Ele garante que o material já começou a ser distribuído entre os combatentes da oposição - sem especificar de que tipo de armas se trata ou mesmo quem as teria enviado.
- As armas serão usadas para um único objetivo, que é lutar contra o regime de Bashar al-Assad, e serão recolhidas após a queda do regime. Nós nos comprometemos com nossos amigos e países irmãos a fazer isso - revelou o porta-voz.
INVESTIGADOR BRASILEIRO CONDENA
Há alguns dias, havia rumores de que a Arábia Saudita estaria prestes a enviar um carregamento de armas de pequeno porte e mísseis antitanque aos rebeldes, sobretudo, na cidade de Aleppo, palco de violentos combates com as forças de Assad. Mas enquanto diplomatas tentam confirmar as informações, o chefe da comissão da ONU que investiga abusos de direitos humanos na Síria, Paulo Sérgio Pinheiro, voltou a criticar o envio de armas à região.
- Países que fornecem armas têm responsabilidade em termos de um eventual uso dessas armas para cometer violações grotescas de direitos humanos - disse o diplomata brasileiro.
Pinheiro reiterou não ter recebido evidências concretas para indicar quem está usando armas químicas na Síria. E ele não está só. Especialistas ouvidos pelo diário americano "Washington Post" são unânimes em apontar a falta de transparência das acusações.
Para as Nações Unidas, os dados apresentados por EUA, França e Reino Unido têm valor limitado, uma vez que as regras da ONU determinam que somente provas coletadas por inspetores da instituição podem ser usados para cravar uma definição final - e nenhum inspetor teve acesso à Síria.

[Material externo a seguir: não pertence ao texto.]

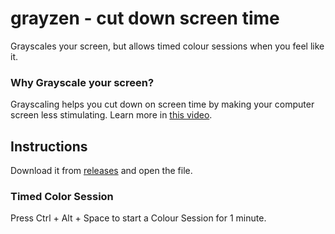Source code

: # grayzen - cut down screen time

Grayscales your screen, but allows timed colour sessions when you feel like it.

### Why Grayscale your screen?
Grayscaling helps you cut down on screen time by making your computer screen less stimulating. Learn more in [this video](https://www.youtube.com/watch?v=FtqhKmotIxI).

## Instructions
Download it from [releases](https://github.com/sa-/grayzen/releases) and open the file.

### Timed Color Session
Press Ctrl + Alt + Space to start a Colour Session for 1 minute.
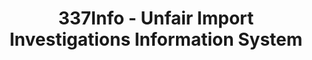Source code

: ---
bigquery: https://console.cloud.google.com/bigquery?p=patents-public-data&d=usitc_investigations&page=dataset&project=sheets-management-319211
citation: US International Trade Commission 337Info Unfair Import Investigations Information
  System
contributors: US International Trade Comission
cost: None
description: US International Trade Commission 337Info Unfair Import Investigations
  Information System contains data on investigations done under Section 337. Section
  337 declares the infringement of certain statutory intellectual property rights
  and other forms of unfair competition in import trade to be unlawful practices.
  Most Section 337 investigations involve allegations of patent or registered trademark
  infringement.
documentation: FAQ and tutorial available on the site
last_edit: 04/09/2022, 03:16:46
location: https://pubapps2.usitc.gov/337external/
maintained_by: US International Trade Comission
schema_fields:
- ouiiParticipation
- patentNumbers
- gcAttorney
- scheduledEndDateEvidHear
- cafcAppeals
- actualStartDateEvidHear
- finalIdOnViolationIssue
- scheduledStartDateEvidHear
- ouiiAttorney
- finalDetViolation
- id
- publication_number
- markmanHearing
- currentActiveALJ
- dateComplaintFiled
- docketNo
- trademarkNumbers
- teoIdDueDate
- complainant
- actualEndDateEvidHear
- startDateMarkmanHearing
- lastUpdated
- investigationTermDate
- finalIdOnViolationDue
- currentStatus
- finalDetNoViolation
- investigationNo
- respondent
- dateOfPublicationFrNotice
- htsNumbers
- teoProceedingInvolved
- patentNumber
- title
- teoIdIssueDate
- aljAssigned
- copyrightNumbers
- invUnfairAct
- endDateMarkmanHearing
- teoReliefGranted
- internalRemand
- investigationType
- issueDateOtherNonFinal
- targetDate
- dateCreated
shortname: unfair_import_investigations
tags:
- import
- legal
- trade
timeframe: 2008-2021 (prior to 2008 downloadable as a JSON file)
title: 337Info - Unfair Import Investigations Information System
uuid: 2721f5ec-e599-4890-9265-9706719fc71e
---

- Você pode tentar da melhor maneira possível controlar as análises, mas análises à distância são sempre incertas. Você seria um idiota se você não abordasse esse negócio com um pouco de cautela - disse David Kay, um ex-inspetor da ONU que conduziu a busca por armas de destruição em massa no Iraque de Saddam Hussein, após a invasão americana, em 2003.
Outros analistas advertiram para o perigo da linguagem usada pela Casa Branca - a tal linha vermelha cruzada com o uso de armas químicas.
- Se você é da oposição e ouve que os EUA traçaram uma linha vermelha sobre o uso de gases, então, você tem interesse em explorar isso e dar a impressão de que algumas armas químicas foram usadas - alertou o cientista suíço Rolf Ekeus, outro ex-inspetor da ONU que comandou buscas por armas no Iraque nos anos 1990.